An even better way to eliminate duplication of flags would be to have a way to ask a JSRegExp what its flags are.

I think subpatterns is a coined word, so the "P" should not be capitalized.

r=me
Comment 12 Geoffrey Garen 2007-11-07 09:14:55 PST
(In reply to comment #10)
> Do you still want your patch reviewed or would you like to do the more
> aggressive optimization that ECMA apparently mandates? :-)

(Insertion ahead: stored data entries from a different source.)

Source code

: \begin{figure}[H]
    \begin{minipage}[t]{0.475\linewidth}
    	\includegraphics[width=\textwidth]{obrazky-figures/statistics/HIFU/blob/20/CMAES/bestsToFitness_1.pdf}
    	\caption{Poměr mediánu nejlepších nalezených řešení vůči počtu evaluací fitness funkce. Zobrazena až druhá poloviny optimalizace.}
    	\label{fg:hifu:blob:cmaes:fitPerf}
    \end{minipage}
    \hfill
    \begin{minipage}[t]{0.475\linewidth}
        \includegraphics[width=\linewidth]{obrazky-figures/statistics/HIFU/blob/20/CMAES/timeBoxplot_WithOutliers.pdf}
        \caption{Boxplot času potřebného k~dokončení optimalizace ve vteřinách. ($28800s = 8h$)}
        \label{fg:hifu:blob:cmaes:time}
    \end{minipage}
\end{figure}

I'm still going to check this one in -- constructing fewer RegExpImps will be great, but making RegExpImp construction faster is good, too.
Comment 13 Geoffrey Garen 2007-11-07 09:22:59 PST
Committed revision 27571.

Now I'll get to work on creating only one RegExpImp. Kind of tricky, since just putting a ProtectedPtr in the node tree will cause a retain cycle if you set the containing function as a property of the RegExpImp.
Comment 14 Eric Seidel (no email) 2007-11-07 10:14:37 PST
Wow, what a fantastic change!
ggaren++ !

This was landed in r27571, so closing.  I'm assuming ggaren will file a second bug about "creating only one RegExpImp"
Comment 15 Eric Seidel (no email) 2007-11-07 10:15:59 PST
Maybe we can convince mjs to sent out updated numbers comparing against SpiderMonkey (or I just need to download the darn thing and run it myself).  I doubt we beat them on validate-input yet, but we're probably limited on ActivationImp or something else instead now.
Comment 16 Geoffrey Garen 2007-11-08 15:50:49 PST
Re-titling to reflect the patch that landed with this bug.